Records shown:

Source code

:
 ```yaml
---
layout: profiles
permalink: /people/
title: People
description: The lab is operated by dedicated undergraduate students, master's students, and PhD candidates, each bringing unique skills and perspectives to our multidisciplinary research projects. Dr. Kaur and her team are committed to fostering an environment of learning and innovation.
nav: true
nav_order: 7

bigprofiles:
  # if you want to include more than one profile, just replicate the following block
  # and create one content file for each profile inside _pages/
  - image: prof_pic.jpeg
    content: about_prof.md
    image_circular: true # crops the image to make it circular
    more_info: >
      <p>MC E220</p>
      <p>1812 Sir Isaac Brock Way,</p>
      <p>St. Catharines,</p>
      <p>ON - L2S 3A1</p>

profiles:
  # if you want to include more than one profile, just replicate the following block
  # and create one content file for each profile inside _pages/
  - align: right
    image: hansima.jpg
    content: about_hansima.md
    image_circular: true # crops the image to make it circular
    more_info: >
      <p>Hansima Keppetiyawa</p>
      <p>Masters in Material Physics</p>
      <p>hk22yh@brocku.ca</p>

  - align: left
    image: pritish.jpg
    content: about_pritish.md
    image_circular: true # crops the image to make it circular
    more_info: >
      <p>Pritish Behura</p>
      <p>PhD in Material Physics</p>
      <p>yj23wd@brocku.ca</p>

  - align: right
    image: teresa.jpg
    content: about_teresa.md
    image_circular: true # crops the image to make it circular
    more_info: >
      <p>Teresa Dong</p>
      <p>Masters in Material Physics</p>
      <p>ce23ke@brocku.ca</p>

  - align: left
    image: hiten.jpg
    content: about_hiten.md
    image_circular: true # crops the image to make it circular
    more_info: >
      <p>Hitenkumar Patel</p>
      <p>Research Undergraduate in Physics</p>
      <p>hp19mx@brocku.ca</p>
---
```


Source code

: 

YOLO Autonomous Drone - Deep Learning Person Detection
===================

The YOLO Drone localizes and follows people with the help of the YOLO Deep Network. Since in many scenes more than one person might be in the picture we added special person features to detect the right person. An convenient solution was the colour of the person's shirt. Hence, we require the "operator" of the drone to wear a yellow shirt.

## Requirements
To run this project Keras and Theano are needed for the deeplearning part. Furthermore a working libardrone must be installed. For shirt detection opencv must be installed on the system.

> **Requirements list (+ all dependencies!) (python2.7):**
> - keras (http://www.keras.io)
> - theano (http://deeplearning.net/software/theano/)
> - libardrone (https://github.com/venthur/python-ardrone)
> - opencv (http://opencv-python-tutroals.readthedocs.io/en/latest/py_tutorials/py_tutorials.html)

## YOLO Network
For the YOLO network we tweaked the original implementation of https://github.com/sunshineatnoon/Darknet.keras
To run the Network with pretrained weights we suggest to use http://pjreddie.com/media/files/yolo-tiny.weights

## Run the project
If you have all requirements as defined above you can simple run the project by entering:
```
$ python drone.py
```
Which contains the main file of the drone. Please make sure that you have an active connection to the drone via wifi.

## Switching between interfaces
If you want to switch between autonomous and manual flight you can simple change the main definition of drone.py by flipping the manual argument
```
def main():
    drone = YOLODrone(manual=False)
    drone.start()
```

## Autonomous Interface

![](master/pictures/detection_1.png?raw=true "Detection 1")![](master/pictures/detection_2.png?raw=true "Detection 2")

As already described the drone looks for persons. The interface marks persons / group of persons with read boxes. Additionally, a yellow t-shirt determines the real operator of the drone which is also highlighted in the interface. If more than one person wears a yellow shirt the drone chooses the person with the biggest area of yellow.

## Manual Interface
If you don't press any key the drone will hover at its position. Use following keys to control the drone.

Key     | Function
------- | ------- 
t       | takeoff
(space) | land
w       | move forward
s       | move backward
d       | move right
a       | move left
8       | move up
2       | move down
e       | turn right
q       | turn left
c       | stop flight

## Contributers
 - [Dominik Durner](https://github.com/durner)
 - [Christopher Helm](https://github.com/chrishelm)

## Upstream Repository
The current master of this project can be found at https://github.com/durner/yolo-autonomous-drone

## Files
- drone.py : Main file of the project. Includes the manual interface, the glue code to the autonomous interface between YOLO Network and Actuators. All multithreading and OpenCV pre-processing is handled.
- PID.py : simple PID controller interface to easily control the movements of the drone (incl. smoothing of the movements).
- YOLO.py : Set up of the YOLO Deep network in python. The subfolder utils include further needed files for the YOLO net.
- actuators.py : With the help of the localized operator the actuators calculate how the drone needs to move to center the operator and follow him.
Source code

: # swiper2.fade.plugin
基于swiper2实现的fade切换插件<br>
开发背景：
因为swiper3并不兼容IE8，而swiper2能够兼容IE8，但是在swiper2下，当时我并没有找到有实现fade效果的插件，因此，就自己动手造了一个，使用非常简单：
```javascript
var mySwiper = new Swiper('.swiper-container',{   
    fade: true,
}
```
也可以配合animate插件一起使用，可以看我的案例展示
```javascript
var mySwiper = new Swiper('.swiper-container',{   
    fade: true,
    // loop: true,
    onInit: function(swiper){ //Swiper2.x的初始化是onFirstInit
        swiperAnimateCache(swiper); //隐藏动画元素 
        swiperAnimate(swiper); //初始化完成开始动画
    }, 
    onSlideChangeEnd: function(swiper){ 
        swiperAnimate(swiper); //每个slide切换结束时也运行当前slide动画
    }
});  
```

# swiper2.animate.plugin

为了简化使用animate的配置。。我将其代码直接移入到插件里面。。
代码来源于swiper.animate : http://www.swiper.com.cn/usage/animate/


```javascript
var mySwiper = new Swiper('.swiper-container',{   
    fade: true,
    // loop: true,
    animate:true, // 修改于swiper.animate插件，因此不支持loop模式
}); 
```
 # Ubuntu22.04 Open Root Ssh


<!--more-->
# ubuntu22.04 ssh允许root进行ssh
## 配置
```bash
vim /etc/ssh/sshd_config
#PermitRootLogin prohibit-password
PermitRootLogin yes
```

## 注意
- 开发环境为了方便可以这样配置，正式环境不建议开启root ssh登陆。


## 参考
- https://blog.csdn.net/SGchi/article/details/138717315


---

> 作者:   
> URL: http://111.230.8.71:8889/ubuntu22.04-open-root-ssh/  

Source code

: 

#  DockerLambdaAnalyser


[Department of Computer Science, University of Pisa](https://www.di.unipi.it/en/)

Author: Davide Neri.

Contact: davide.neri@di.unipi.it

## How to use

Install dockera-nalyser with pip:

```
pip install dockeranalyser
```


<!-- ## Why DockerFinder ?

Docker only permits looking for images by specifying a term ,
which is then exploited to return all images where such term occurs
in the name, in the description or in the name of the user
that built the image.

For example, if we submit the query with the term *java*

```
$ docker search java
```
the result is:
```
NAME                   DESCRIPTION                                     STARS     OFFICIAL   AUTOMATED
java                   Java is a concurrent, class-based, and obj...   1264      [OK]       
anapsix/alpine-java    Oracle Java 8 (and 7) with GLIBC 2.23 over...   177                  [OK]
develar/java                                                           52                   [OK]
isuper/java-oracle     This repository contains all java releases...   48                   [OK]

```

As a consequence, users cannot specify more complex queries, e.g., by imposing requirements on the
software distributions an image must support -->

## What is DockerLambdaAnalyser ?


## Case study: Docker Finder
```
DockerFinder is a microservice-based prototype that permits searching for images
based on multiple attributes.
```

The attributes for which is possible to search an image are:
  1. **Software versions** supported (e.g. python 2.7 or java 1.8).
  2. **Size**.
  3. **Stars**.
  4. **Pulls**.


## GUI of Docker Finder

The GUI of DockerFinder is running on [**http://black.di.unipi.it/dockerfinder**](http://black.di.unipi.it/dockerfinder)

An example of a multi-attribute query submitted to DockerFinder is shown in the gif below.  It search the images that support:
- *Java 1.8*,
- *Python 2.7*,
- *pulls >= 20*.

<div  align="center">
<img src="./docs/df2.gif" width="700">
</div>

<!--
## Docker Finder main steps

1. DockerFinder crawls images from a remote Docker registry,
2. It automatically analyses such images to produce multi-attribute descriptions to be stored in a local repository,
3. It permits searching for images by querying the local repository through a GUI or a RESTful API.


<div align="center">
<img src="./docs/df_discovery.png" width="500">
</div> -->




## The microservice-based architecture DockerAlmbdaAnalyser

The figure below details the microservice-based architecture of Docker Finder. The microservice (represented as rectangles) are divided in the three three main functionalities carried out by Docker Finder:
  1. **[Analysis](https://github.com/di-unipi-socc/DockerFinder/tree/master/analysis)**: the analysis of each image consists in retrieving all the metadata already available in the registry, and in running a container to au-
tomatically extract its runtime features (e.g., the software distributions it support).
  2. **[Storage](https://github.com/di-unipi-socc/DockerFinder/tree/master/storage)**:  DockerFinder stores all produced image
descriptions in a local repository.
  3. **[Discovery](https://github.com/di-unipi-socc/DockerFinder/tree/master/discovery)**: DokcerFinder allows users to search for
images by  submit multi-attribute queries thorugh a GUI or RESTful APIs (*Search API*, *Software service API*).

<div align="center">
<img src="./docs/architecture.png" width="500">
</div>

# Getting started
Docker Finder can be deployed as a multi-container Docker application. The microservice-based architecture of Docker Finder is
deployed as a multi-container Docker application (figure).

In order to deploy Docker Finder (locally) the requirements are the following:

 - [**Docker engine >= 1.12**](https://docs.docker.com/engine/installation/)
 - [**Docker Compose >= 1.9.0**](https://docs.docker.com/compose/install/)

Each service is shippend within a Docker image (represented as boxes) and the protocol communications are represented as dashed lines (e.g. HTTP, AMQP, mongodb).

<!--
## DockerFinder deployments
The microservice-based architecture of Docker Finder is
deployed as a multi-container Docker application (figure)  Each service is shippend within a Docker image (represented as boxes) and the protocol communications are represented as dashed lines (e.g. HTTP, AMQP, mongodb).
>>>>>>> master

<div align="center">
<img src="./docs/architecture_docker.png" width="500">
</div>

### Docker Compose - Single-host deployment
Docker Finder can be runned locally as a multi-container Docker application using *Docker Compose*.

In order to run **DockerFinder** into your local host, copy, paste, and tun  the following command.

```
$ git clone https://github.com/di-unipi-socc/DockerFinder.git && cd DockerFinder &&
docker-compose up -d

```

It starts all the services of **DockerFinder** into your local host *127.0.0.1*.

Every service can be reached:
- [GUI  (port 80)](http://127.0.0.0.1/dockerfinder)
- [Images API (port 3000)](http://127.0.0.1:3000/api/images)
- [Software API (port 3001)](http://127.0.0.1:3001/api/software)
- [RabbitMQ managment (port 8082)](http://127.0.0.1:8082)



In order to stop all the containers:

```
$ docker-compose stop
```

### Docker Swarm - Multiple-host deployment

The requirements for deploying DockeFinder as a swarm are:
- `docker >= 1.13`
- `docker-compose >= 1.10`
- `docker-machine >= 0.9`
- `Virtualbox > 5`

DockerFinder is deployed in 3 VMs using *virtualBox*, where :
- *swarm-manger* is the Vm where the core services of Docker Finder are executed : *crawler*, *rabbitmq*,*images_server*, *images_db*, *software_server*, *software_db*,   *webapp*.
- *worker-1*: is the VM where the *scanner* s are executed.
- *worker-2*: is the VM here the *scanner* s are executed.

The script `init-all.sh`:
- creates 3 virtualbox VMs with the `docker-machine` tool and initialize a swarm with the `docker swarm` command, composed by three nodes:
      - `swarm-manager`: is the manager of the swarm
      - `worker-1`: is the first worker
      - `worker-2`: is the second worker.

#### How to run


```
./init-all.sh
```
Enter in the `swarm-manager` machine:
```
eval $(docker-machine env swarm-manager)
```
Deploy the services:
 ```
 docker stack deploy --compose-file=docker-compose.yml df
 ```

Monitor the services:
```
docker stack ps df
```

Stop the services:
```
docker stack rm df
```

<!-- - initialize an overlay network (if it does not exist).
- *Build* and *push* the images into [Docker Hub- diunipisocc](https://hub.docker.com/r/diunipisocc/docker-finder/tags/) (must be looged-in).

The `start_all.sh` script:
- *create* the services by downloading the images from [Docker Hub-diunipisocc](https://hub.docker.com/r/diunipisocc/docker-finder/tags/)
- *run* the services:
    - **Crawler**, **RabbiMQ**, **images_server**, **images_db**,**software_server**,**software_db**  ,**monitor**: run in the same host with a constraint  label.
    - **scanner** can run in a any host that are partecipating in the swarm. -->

Try it:
Looking at the entries, work out how many lines include the word "using" and give the number by itself.

Written response:
2